Harbourne High Street, at the centre of one of Birmingham’s livelier suburbs, is lined with pubs, bars and restaurants that attract locals and people from surrounding suburbs. So Pizza Express has plenty of passing trade but also plenty of decent competition. It is usually full, which is a sign that it delivers what people want.
Behind the sleek, modern frontage there are almost two restaurants. The front is full of small tables, positioned close together, with a real buzz and a good view of dough tossing pizziaolos. If you go through to the back, it opens out into an airy conservatory with space for larger groups of families and friends, and there’s a garden beyond this space. They have tried hard to make a distinctive space, and it works. You can book if you plan ahead but they usually seem to have a good number of tables for walk ins.
People watching is good sport here. Plenty of couples; ranging from people who come here for a night out to those who pop out for a pizza at the end of a hard day at the office. Harbournite families feature as well, with baby changing facilities a definite selling point. It also attracts groups, with a high percentage of women, and more than a few birthday parties.
The service is quick and polite, but you may have been to other branches of Pizza Express where they manage more personal warmth.
The food is good. Not great, but good. The pizzas, especially the thinner based Romana offerings, will certainly be recognised by Neapolitans and the toppings range from familiar classics to some that are new and creative – like top chef Theo Randall’s Favorita (£9.85) and Gamberettini (£10.95) - but even these remain true to the spirit of traditional pizza. The Etna (£9.65) is a seriously spicy option loaded with crumbly sausage, red-hot peppers and chilli heat that may be too intense for some.

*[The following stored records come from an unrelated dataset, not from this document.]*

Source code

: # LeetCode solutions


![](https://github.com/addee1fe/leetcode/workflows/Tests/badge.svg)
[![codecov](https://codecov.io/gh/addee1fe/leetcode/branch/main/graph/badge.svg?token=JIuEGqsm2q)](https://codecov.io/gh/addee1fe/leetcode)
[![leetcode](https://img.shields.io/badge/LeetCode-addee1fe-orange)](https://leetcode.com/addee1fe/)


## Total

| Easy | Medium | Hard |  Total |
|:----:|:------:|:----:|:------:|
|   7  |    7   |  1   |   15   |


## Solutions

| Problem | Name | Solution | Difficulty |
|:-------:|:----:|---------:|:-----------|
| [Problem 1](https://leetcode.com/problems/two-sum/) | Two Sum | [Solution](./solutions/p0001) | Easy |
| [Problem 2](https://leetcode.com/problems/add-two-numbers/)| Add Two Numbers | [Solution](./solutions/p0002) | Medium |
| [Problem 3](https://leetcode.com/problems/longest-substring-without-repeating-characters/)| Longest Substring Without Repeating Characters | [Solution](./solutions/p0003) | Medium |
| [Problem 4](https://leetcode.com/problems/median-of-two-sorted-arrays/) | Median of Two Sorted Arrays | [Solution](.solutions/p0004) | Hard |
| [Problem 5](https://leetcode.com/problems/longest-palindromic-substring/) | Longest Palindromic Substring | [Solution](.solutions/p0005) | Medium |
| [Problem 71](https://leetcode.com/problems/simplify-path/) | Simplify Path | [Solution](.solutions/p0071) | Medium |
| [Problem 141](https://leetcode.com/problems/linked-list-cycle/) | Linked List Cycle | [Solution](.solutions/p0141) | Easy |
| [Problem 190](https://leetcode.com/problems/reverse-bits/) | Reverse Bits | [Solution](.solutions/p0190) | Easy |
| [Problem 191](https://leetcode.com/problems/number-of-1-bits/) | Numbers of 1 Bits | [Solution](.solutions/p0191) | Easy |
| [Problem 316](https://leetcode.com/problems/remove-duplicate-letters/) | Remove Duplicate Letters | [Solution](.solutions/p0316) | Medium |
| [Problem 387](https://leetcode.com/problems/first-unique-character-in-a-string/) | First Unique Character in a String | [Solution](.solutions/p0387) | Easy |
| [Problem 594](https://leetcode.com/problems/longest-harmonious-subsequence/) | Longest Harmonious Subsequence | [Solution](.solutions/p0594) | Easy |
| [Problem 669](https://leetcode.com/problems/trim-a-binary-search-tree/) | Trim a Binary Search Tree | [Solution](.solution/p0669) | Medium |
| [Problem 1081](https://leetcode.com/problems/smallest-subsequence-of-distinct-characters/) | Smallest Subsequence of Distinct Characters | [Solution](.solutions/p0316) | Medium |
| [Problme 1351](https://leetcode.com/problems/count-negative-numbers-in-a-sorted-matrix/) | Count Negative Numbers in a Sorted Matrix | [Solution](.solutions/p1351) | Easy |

Alternatively, the simple Margherita (£5.90) shows off the quality of the fresh made bases.
The choice of starters and sides is limited but reliable. There are good, fresh salads, including the ubiquitous chicken Caesar (£8.45) and Nicoise (£8.45) with dressings served separately.
Perhaps the least successful options are the pasta dishes. The obvious options, lasagne, cannelloni etc, come with flabby pasta and uninspired fillings. There’s plenty of scope for experimenting and improvement here.
Innovations, like lower calorie starters, calorie controlled pizzas, and a kids menu that is designed to cater for kids without dumbing down, show Pizza Express is working hard to deliver in response to customer demand.
The wine list offers some interesting Italian wines, particularly from Scilly and the Veneto region. Italian producers seem to have embraced the changing tastes in wine and there are plenty of very drinkable, reasonably priced wines on offer from as little as £3.65 a glass and £12.95 a bottle.
A decent selection of bottled beer (Peroni, naturally), spirits and soft drinks are also available.
The Last Word
Pizza Express tries hard to please everyone – which is not easy – and, by and large, it succeeds. The pizzas are the best you will get on the High Street and this Harbourne restaurant is an attractive setting for such reliable food and drink.